• Document images with source code
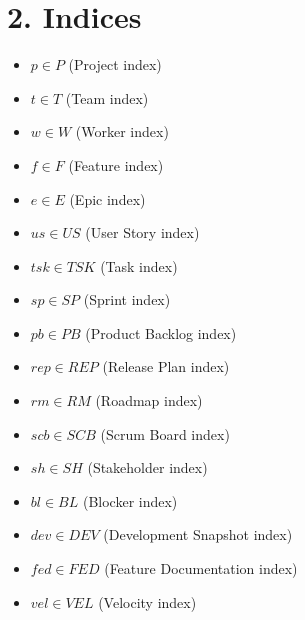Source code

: \documentclass{article}
\begin{document}
\section{2. Indices}
\begin{itemize}
    \item $p \in P$ (Project index)
    \item $t \in T$ (Team index)
    \item $w \in W$ (Worker index)
    \item $f \in F$ (Feature index)
    \item $e \in E$ (Epic index)
    \item $us \in US$ (User Story index)
    \item $tsk \in TSK$ (Task index)
    \item $sp \in SP$ (Sprint index)
    \item $pb \in PB$ (Product Backlog index)
    \item $rep \in REP$ (Release Plan index)
    \item $rm \in RM$ (Roadmap index)
    \item $scb \in SCB$ (Scrum Board index)
    \item $sh \in SH$ (Stakeholder index)
    \item $bl \in BL$ (Blocker index)
    \item $dev \in DEV$ (Development Snapshot index)
    \item $fed \in FED$ (Feature Documentation index)
    \item $vel \in VEL$ (Velocity index)
\end{itemize}
\end{document}
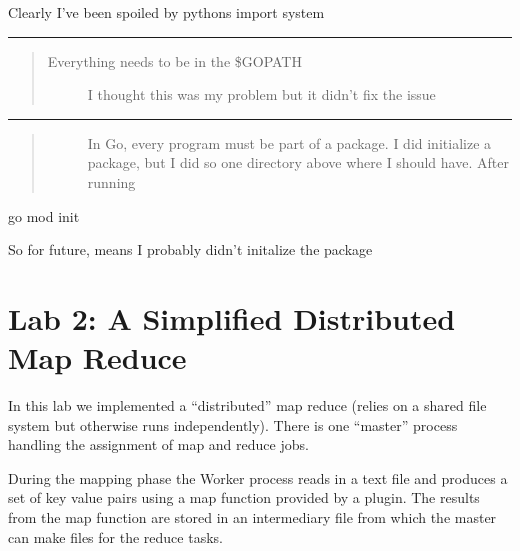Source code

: \documentclass[letterpaper,10pt,english]{sphinxmanual}
\begin{document}
Clearly I’ve been spoiled by pythons import system


\bigskip\hrule\bigskip

\begin{quote}\begin{description}
\item[{Everything needs to be in the \$GOPATH}] \leavevmode
I thought this was my problem but it didn’t fix the issue

\end{description}\end{quote}


\bigskip\hrule\bigskip

\begin{quote}\begin{description}
\item[{}] \leavevmode
In Go,  every program must be part of a package. I did initialize a package, but I
did so one directory above where I should have. After running

\end{description}\end{quote}
\def\sphinxLiteralBlockLabel{\label{\detokenize{grpc/grpc:id4}}}
\begin{sphinxVerbatim}[commandchars=\\\{\}]
\PYGZdl{} go mod init
\end{sphinxVerbatim}

So for future,  means I probably didn’t initalize the package


\chapter{Lab 2: A Simplified Distributed Map Reduce}
\label{\detokenize{labs/lab2:lab-2-a-simplified-distributed-map-reduce}}\label{\detokenize{labs/lab2::doc}}
In this lab we implemented a “distributed” map reduce
(relies on a shared file system but otherwise runs independently).
There is one “master” process handling the assignment of map and reduce jobs.

During the mapping phase the Worker
process reads in a text file and produces a
set of key value pairs using a map function provided by
a plug\sphinxhyphen{}in. The results from the map function are stored in an intermediary
file from which the master can make files for the reduce tasks.
\end{document}
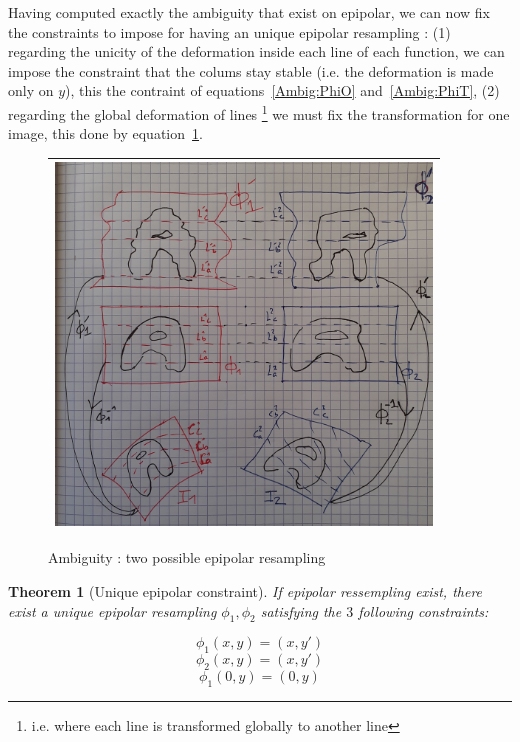 \documentclass[a4paper]{article}
\newtheorem{theorem}{Theorem}
\begin{document}
Having computed exactly the ambiguity that exist on epipolar, we can now fix the constraints to impose 
for having an unique epipolar resampling : (1) regarding the unicity  of the deformation
inside each line of each function, we can impose the constraint that the colums stay stable (i.e.
the deformation is made only on  $y$), this the contraint of equations~\ref{Ambig:PhiO}
and~\ref{Ambig:PhiT}, (2) regarding the global deformation of lines \footnote{i.e. where each line
is transformed globally to another line} we must fix the transformation  for one image,
this done by equation~\ref{FigAmbigEpip}.

\begin{figure}
\centering
\begin{tabular}{||c||}
 \hline \hline
\includegraphics[width=10cm]{FIGS/AmbigEpip.jpg}
 \\ \hline \hline
\end{tabular}
\caption{Ambiguity : two possible epipolar resampling}
\label{FigAmbigEpip}
\end{figure}




\begin{theorem}[Unique epipolar constraint]

If epipolar ressempling exist, there exist a unique epipolar resampling $\phi_1,\phi_2$ satisfying 
the $3$ following constraints:

\begin{equation}
    \phi_1(x,y) = (x,y') \label{Ambig:PhiO}
\end{equation}
\begin{equation}
    \phi_2(x,y) = (x,y') \label{Ambig:PhiT}
\end{equation}
\begin{equation}
    \phi_1(0,y) = (0,y) \label{Ambig:Line}
\end{equation}
\label{Theo:Fix:Ambig}

\end{theorem}
\end{document}
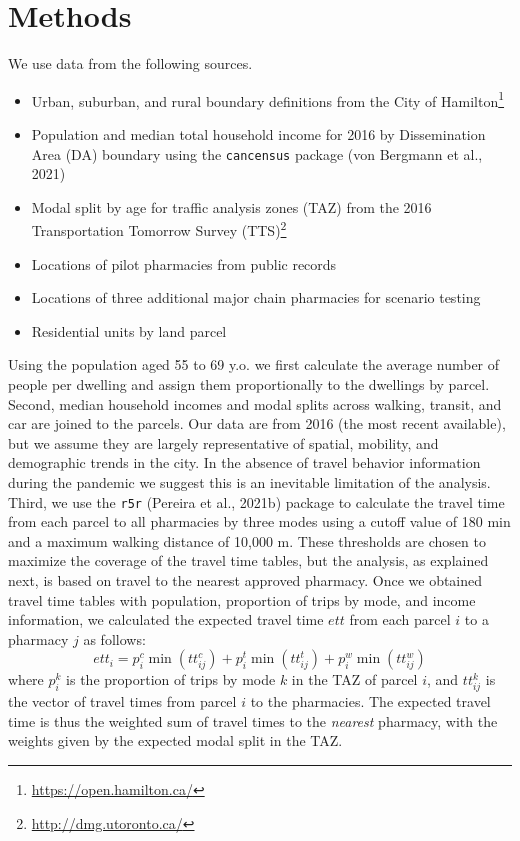 \documentclass[]{elsarticle} %
\providecommand{\tightlist}{%
  \setlength{\itemsep}{0pt}\setlength{\parskip}{0pt}}
\begin{document}
\hypertarget{methods}{%
\section{Methods}\label{methods}}

We use data from the following sources.

\begin{itemize}
\tightlist
\item
  Urban, suburban, and rural boundary definitions from the City of
  Hamilton\footnote{\url{https://open.hamilton.ca/}}
\item
  Population and median total household income for 2016 by Dissemination
  Area (DA) boundary using the \texttt{cancensus} package (von Bergmann
  et al., 2021)
\item
  Modal split by age for traffic analysis zones (TAZ) from the 2016
  Transportation Tomorrow Survey
  (TTS)\footnote{\url{http://dmg.utoronto.ca/}}
\item
  Locations of pilot pharmacies from public records
\item
  Locations of three additional major chain pharmacies for scenario
  testing
\item
  Residential units by land parcel
\end{itemize}

Using the population aged 55 to 69 y.o. we first calculate the average
number of people per dwelling and assign them proportionally to the
dwellings by parcel. Second, median household incomes and modal splits
across walking, transit, and car are joined to the parcels. Our data are
from 2016 (the most recent available), but we assume they are largely
representative of spatial, mobility, and demographic trends in the city.
In the absence of travel behavior information during the pandemic we
suggest this is an inevitable limitation of the analysis. Third, we use
the \texttt{r5r} (Pereira et al., 2021b) package to calculate the travel
time from each parcel to all pharmacies by three modes using a cutoff
value of 180 min and a maximum walking distance of 10,000 m. These
thresholds are chosen to maximize the coverage of the travel time
tables, but the analysis, as explained next, is based on travel to the
nearest approved pharmacy. Once we obtained travel time tables with
population, proportion of trips by mode, and income information, we
calculated the expected travel time \(ett\) from each parcel \(i\) to a
pharmacy \(j\) as follows: \[
ett_i = p^c_i \min(tt^c_{ij}) + p^t_i \min(tt^t_{ij}) + p^w_i \min(tt^w_{ij})
\] \noindent where \(p^k_i\) is the proportion of trips by mode \(k\) in
the TAZ of parcel \(i\), and \(tt^k_{ij}\) is the vector of travel times
from parcel \(i\) to the pharmacies. The expected travel time is thus
the weighted sum of travel times to the \emph{nearest} pharmacy, with
the weights given by the expected modal split in the TAZ.
\end{document}

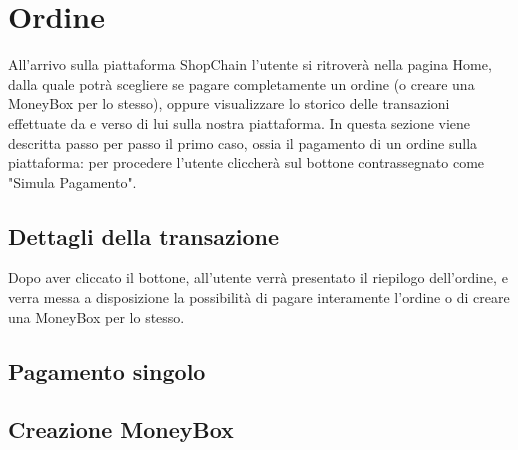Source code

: \section{Ordine}

All'arrivo sulla piattaforma ShopChain l'utente si ritroverà nella pagina Home,
 dalla quale potrà scegliere se pagare completamente un ordine (o creare una MoneyBox per lo stesso),
 oppure visualizzare lo storico delle transazioni effettuate da e verso di lui sulla nostra piattaforma.
In questa sezione viene descritta passo per passo il primo caso, ossia il pagamento di un ordine sulla piattaforma: 
per procedere l'utente cliccherà sul bottone contrassegnato come "Simula Pagamento".


\subsection{Dettagli della transazione}

Dopo aver cliccato il bottone, all'utente verrà presentato il riepilogo dell'ordine, e verra messa a disposizione la possibilità
 di pagare interamente l'ordine o di creare una MoneyBox per lo stesso.


\subsection{Pagamento singolo}



\subsection{Creazione MoneyBox}

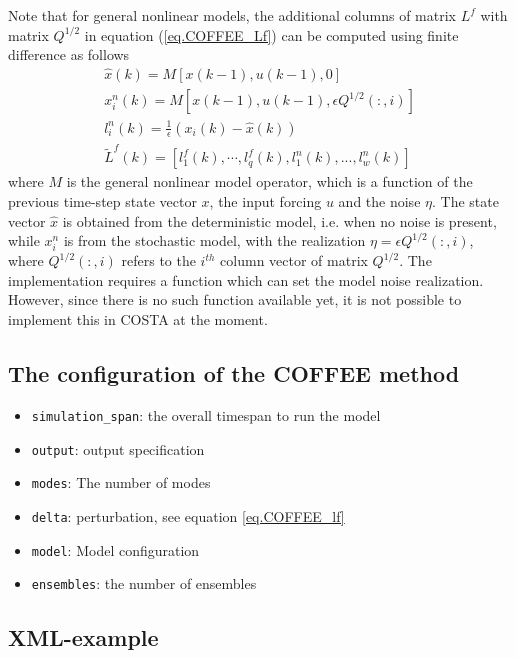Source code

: Note that for general nonlinear models, the additional columns of matrix $L^f$
with matrix $Q^{1/2}$ in equation (\ref{eq.COFFEE_Lf}) can be computed using
finite difference as follows
\begin{eqnarray}
  \hat{x}(k) = M[x(k-1),u(k-1),0] \\
  x^n_i(k) = M[x(k-1),u(k-1),\epsilon Q^{1/2}(:,i)] \\
  l^n_i(k) =  \frac{1}{\epsilon} (x_i(k) - \hat{x}(k))\\
  \tilde{L}^f(k)=[l_1^f(k),\cdots,l_q^f(k),l^n_1(k),...,l^n_w(k)]
\end{eqnarray}
where $M$ is the general nonlinear model operator, which is a function of the
previous time-step state vector $x$, the input forcing $u$ and the noise
$\eta$. The state vector $\hat{x}$ is obtained from the deterministic model,
i.e. when no noise is present, while $x^n_i$ is from the stochastic model, with
the realization $\eta=\epsilon Q^{1/2}(:,i)$, where $Q^{1/2}(:,i)$ refers to
the $i^{th}$ column vector of matrix $Q^{1/2}$. The implementation requires a
function which can set the model noise realization. However, since there is no
such function available yet, it is not possible to implement this in COSTA at
the moment.

\subsection{The configuration of the COFFEE method}
\begin{itemize}

\item {\tt simulation\_span}: the overall timespan to run the model
\item {\tt output}: output specification
\item {\tt modes}: The number of modes
\item {\tt delta}: perturbation, see equation \ref{eq.COFFEE_lf}
\item {\tt model}: Model configuration
\item {\tt ensembles}: the number of ensembles
\end{itemize}

\subsection{XML-example}

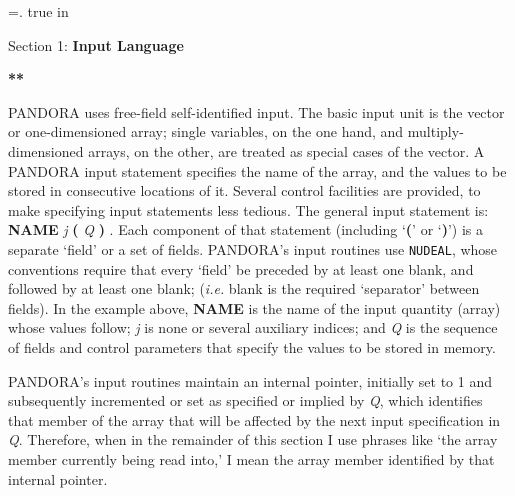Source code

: %
\newtoks\footline \footline={\hss{}.\folio\hss}
\top
{} true in
\centerline{Section 1: {\bf Input Language}}
\blankline
\blankline
\centerline{\bf ***}
\blankline
\blankline
PANDORA uses free-field self-identified input. The basic input unit is the 
vector or one-dimensioned array; single variables, on the one hand, and
multiply-dimensioned arrays, on the other, are treated as special cases of
the vector. A PANDORA input statement specifies the name of the
array, and the values to be stored in consecutive locations of it. Several
control facilities are provided, to make specifying input statements less
tedious.
\blankline
The general input statement is:  {\bf NAME} {\it j} {\bf (} {\it Q} {\bf )}  .
\blankline
Each component of that statement (including `{\bf (}' or `{\bf )}')
is a separate `field' or a set of fields.
PANDORA's input routines use {\tt NUDEAL}, whose conventions require that 
every `field' be preceded by at least one blank, and followed by at least
one blank; ({\it i.e.} blank is the required `separator' between fields).
In the example above, {\bf NAME} is the name of the input quantity (array)
whose values follow; {\it j} is none or several auxiliary indices; and
{\it Q} is the sequence of fields and control parameters that specify
the values to be stored in memory.

PANDORA's input routines maintain an internal pointer, initially set to 1
and subsequently incremented or set as specified or implied by {\it Q},
which identifies that member of the array that will be affected by the
next input specification in {\it Q}. Therefore, when in the
remainder of this section
I use phrases like `the array member currently being read into,'
I mean the array member identified by that internal pointer.

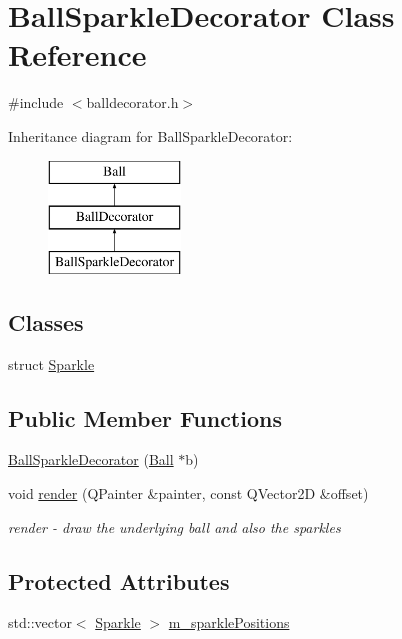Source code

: \hypertarget{class_ball_sparkle_decorator}{}\section{Ball\+Sparkle\+Decorator Class Reference}
\label{class_ball_sparkle_decorator}


{\ttfamily \#include $<$balldecorator.\+h$>$}

Inheritance diagram for Ball\+Sparkle\+Decorator\+:\begin{figure}[H]
\begin{center}
\leavevmode
\includegraphics[height=3.000000cm]{class_ball_sparkle_decorator}
\end{center}
\end{figure}
\subsection*{Classes}
\begin{DoxyCompactItemize}
\item 
struct \mbox{\hyperlink{struct_ball_sparkle_decorator_1_1_sparkle}{Sparkle}}
\end{DoxyCompactItemize}
\subsection*{Public Member Functions}
\begin{DoxyCompactItemize}
\item 
\mbox{\hyperlink{class_ball_sparkle_decorator_aebdaa2c5204a050a297c9255d885d0c3}{Ball\+Sparkle\+Decorator}} (\mbox{\hyperlink{class_ball}{Ball}} $\ast$b)
\item 
void \mbox{\hyperlink{class_ball_sparkle_decorator_a3f292b99228264bee08c672184ab6ad5}{render}} (Q\+Painter \&painter, const Q\+Vector2D \&offset)
\begin{DoxyCompactList}\small\item\em render -\/ draw the underlying ball and also the sparkles \end{DoxyCompactList}\end{DoxyCompactItemize}
\subsection*{Protected Attributes}
\begin{DoxyCompactItemize}
\item 
std\+::vector$<$ \mbox{\hyperlink{struct_ball_sparkle_decorator_1_1_sparkle}{Sparkle}} $>$ \mbox{\hyperlink{class_ball_sparkle_decorator_a225c9a37159214fbb658148713227fcf}{m\+\_\+sparkle\+Positions}}
\end{DoxyCompactItemize}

• WORK INSTRUCTION
Would you copy out, exactly and with no pictures, only the lines above from the one that contains "is transformed globally" through the one that contains "Population and median"?

• TASK RESPONSE
is transformed globally to another line} we must fix the transformation  for one image,
this done by equation~\ref{FigAmbigEpip}.

\begin{figure}
\centering
\begin{tabular}{||c||}
 \hline \hline
\includegraphics[width=10cm]{FIGS/AmbigEpip.jpg}
 \\ \hline \hline
\end{tabular}
\caption{Ambiguity : two possible epipolar resampling}
\label{FigAmbigEpip}
\end{figure}




\begin{theorem}[Unique epipolar constraint]

If epipolar ressempling exist, there exist a unique epipolar resampling $\phi_1,\phi_2$ satisfying 
the $3$ following constraints:

\begin{equation}
    \phi_1(x,y) = (x,y') \label{Ambig:PhiO}
\end{equation}
\begin{equation}
    \phi_2(x,y) = (x,y') \label{Ambig:PhiT}
\end{equation}
\begin{equation}
    \phi_1(0,y) = (0,y) \label{Ambig:Line}
\end{equation}
\label{Theo:Fix:Ambig}

\end{theorem}
\end{document}
 \documentclass[]{elsarticle} %
\providecommand{\tightlist}{%
  \setlength{\itemsep}{0pt}\setlength{\parskip}{0pt}}
\begin{document}
\hypertarget{methods}{%
\section{Methods}\label{methods}}

We use data from the following sources.

\begin{itemize}
\tightlist
\item
  Urban, suburban, and rural boundary definitions from the City of
  Hamilton\footnote{\url{https://open.hamilton.ca/}}
\item
  Population and median total household income for 2016 by Dissemination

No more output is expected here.